What to work on: Whenever a line below holds the word "Swimm", copy that line.

*** Raw data ***

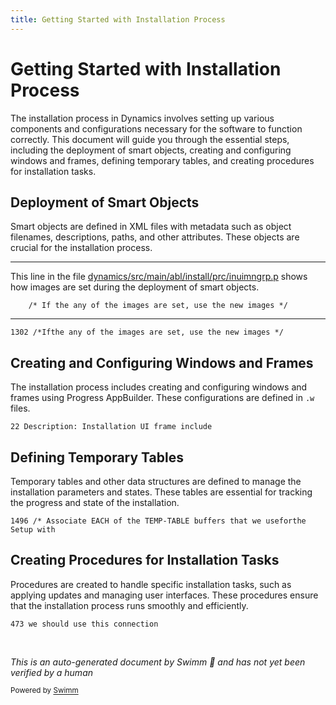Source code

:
 ```yaml
---
title: Getting Started with Installation Process
---
```

# Getting Started with Installation Process

The installation process in Dynamics involves setting up various components and configurations necessary for the software to function correctly. This document will guide you through the essential steps, including the deployment of smart objects, creating and configuring windows and frames, defining temporary tables, and creating procedures for installation tasks.

## Deployment of Smart Objects

Smart objects are defined in XML files with metadata such as object filenames, descriptions, paths, and other attributes. These objects are crucial for the installation process.

<SwmSnippet path="/dynamics/src/main/abl/install/prc/inuimngrp.p" line="1302">

---

This line in the file <SwmPath>[dynamics/src/main/abl/install/prc/inuimngrp.p](dynamics/src/main/abl/install/prc/inuimngrp.p)</SwmPath> shows how images are set during the deployment of smart objects.

```openedge abl
    /* If the any of the images are set, use the new images */
```

---

</SwmSnippet>

`1302 `<SwmToken path="dynamics/src/main/abl/install/prc/inuimngrp.p" pos="1302:1:1" line-data="    /* If the any of the images are set, use the new images */">`/*`</SwmToken>` If `<SwmToken path="dynamics/src/main/abl/install/prc/inuimngrp.p" pos="1302:5:5" line-data="    /* If the any of the images are set, use the new images */">`the`</SwmToken>` `<SwmToken path="dynamics/src/main/abl/install/prc/inuimngrp.p" pos="1302:7:7" line-data="    /* If the any of the images are set, use the new images */">`any`</SwmToken>` `<SwmToken path="dynamics/src/main/abl/install/prc/inuimngrp.p" pos="1302:9:9" line-data="    /* If the any of the images are set, use the new images */">`of`</SwmToken>` `<SwmToken path="dynamics/src/main/abl/install/prc/inuimngrp.p" pos="1302:5:5" line-data="    /* If the any of the images are set, use the new images */">`the`</SwmToken>` `<SwmToken path="dynamics/src/main/abl/install/prc/inuimngrp.p" pos="1302:13:13" line-data="    /* If the any of the images are set, use the new images */">`images`</SwmToken>` `<SwmToken path="dynamics/src/main/abl/install/prc/inuimngrp.p" pos="1302:15:15" line-data="    /* If the any of the images are set, use the new images */">`are`</SwmToken>` `<SwmToken path="dynamics/src/main/abl/install/prc/inuimngrp.p" pos="1302:17:17" line-data="    /* If the any of the images are set, use the new images */">`set`</SwmToken>`, `<SwmToken path="dynamics/src/main/abl/install/prc/inuimngrp.p" pos="1302:20:20" line-data="    /* If the any of the images are set, use the new images */">`use`</SwmToken>` `<SwmToken path="dynamics/src/main/abl/install/prc/inuimngrp.p" pos="1302:5:5" line-data="    /* If the any of the images are set, use the new images */">`the`</SwmToken>` `<SwmToken path="dynamics/src/main/abl/install/prc/inuimngrp.p" pos="1302:24:24" line-data="    /* If the any of the images are set, use the new images */">`new`</SwmToken>` `<SwmToken path="dynamics/src/main/abl/install/prc/inuimngrp.p" pos="1302:13:13" line-data="    /* If the any of the images are set, use the new images */">`images`</SwmToken>` `<SwmToken path="dynamics/src/main/abl/install/prc/inuimngrp.p" pos="1302:28:28" line-data="    /* If the any of the images are set, use the new images */">`*/`</SwmToken>

## Creating and Configuring Windows and Frames

The installation process includes creating and configuring windows and frames using Progress AppBuilder. These configurations are defined in <SwmToken path="dynamics/src/main/abl/install/prc/inuimngrp.p" pos="11:10:11" line-data="/* Actions: af/cod/aftemwizcw.w ? ? ? ? */">`.w`</SwmToken> files.

`22 `<SwmToken path="dynamics/src/main/abl/install/prc/inuimngrp.p" pos="40:1:1" line-data="  Description:  DCU User Interface Manager">`Description`</SwmToken>`: Installation `<SwmToken path="dynamics/src/main/abl/install/prc/inuimngrp.p" pos="447:31:31" line-data="      /* Set the database physical name session paramater so that this is shown in the UI as well */">`UI`</SwmToken>` `<SwmToken path="dynamics/src/main/abl/install/prc/inuimngrp.p" pos="631:22:22" line-data="  Purpose:     Creates all the buttons and associates them with the frame.">`frame`</SwmToken>` include`

## Defining Temporary Tables

Temporary tables and other data structures are defined to manage the installation parameters and states. These tables are essential for tracking the progress and state of the installation.

`1496 `<SwmToken path="dynamics/src/main/abl/install/prc/inuimngrp.p" pos="1302:1:1" line-data="    /* If the any of the images are set, use the new images */">`/*`</SwmToken>` `<SwmToken path="dynamics/src/main/abl/install/prc/inuimngrp.p" pos="1496:3:3" line-data="  /* Associate each of the temp-table buffers that we use for the setup with">`Associate`</SwmToken>` `<SwmToken path="dynamics/src/main/abl/install/prc/inuimngrp.p" pos="663:3:3" line-data="  FOR EACH bttControl">`EACH`</SwmToken>` `<SwmToken path="dynamics/src/main/abl/install/prc/inuimngrp.p" pos="1302:9:9" line-data="    /* If the any of the images are set, use the new images */">`of`</SwmToken>` `<SwmToken path="dynamics/src/main/abl/install/prc/inuimngrp.p" pos="1302:5:5" line-data="    /* If the any of the images are set, use the new images */">`the`</SwmToken>` `<SwmToken path="dynamics/src/main/abl/install/prc/inuimngrp.p" pos="87:2:4" line-data="DEFINE TEMP-TABLE ttSetup NO-UNDO RCODE-INFORMATION">`TEMP-TABLE`</SwmToken>` `<SwmToken path="dynamics/src/main/abl/install/prc/inuimngrp.p" pos="1496:15:15" line-data="  /* Associate each of the temp-table buffers that we use for the setup with">`buffers`</SwmToken>` `<SwmToken path="dynamics/src/main/abl/install/prc/inuimngrp.p" pos="21:21:21" line-data="/* This has to go above the definitions sections, as that is what it modifies.">`that`</SwmToken>` `<SwmToken path="dynamics/src/main/abl/install/prc/inuimngrp.p" pos="450:13:13" line-data="      /* Clear the connection parameters as we do not need these if the database is connected already . ">`we`</SwmToken>` `<SwmToken path="dynamics/src/main/abl/install/prc/inuimngrp.p" pos="1302:20:20" line-data="    /* If the any of the images are set, use the new images */">`use`</SwmToken>` for `<SwmToken path="dynamics/src/main/abl/install/prc/inuimngrp.p" pos="1302:5:5" line-data="    /* If the any of the images are set, use the new images */">`the`</SwmToken>` `<SwmToken path="dynamics/src/main/abl/install/prc/inuimngrp.p" pos="1159:4:4" line-data="    messageBox(&quot;Setup record not found&quot;:U,">`Setup`</SwmToken>` with`

## Creating Procedures for Installation Tasks

Procedures are created to handle specific installation tasks, such as applying updates and managing user interfaces. These procedures ensure that the installation process runs smoothly and efficiently.

`473 `<SwmToken path="dynamics/src/main/abl/install/prc/inuimngrp.p" pos="450:13:13" line-data="      /* Clear the connection parameters as we do not need these if the database is connected already . ">`we`</SwmToken>` `<SwmToken path="dynamics/src/main/abl/install/prc/inuimngrp.p" pos="473:3:3" line-data="          we should use this connection */">`should`</SwmToken>` `<SwmToken path="dynamics/src/main/abl/install/prc/inuimngrp.p" pos="1302:20:20" line-data="    /* If the any of the images are set, use the new images */">`use`</SwmToken>` `<SwmToken path="dynamics/src/main/abl/install/prc/inuimngrp.p" pos="7:15:15" line-data="/* All rights reserved.  No part of this program or document */">`this`</SwmToken>` `<SwmToken path="dynamics/src/main/abl/install/prc/inuimngrp.p" pos="415:11:11" line-data="               1) connect_params_&lt;dbname&gt; - connection parameters for the ">`connection`</SwmToken>

&nbsp;

*This is an auto-generated document by Swimm 🌊 and has not yet been verified by a human*

<SwmMeta version="3.0.0" repo-id="Z2l0aHViJTNBJTNBT3BlbkVkZ2VfUmV0aXJlZF9Qcm9kdWN0cyUzQSUzQVBBUFA5Mg==" repo-name="OpenEdge_Retired_Products"><sup>Powered by [Swimm](/)</sup></SwmMeta>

***

Solution to this problem:
*This is an auto-generated document by Swimm 🌊 and has not yet been verified by a human*
<SwmMeta version="3.0.0" repo-id="Z2l0aHViJTNBJTNBT3BlbkVkZ2VfUmV0aXJlZF9Qcm9kdWN0cyUzQSUzQVBBUFA5Mg==" repo-name="OpenEdge_Retired_Products"><sup>Powered by [Swimm](/)</sup></SwmMeta>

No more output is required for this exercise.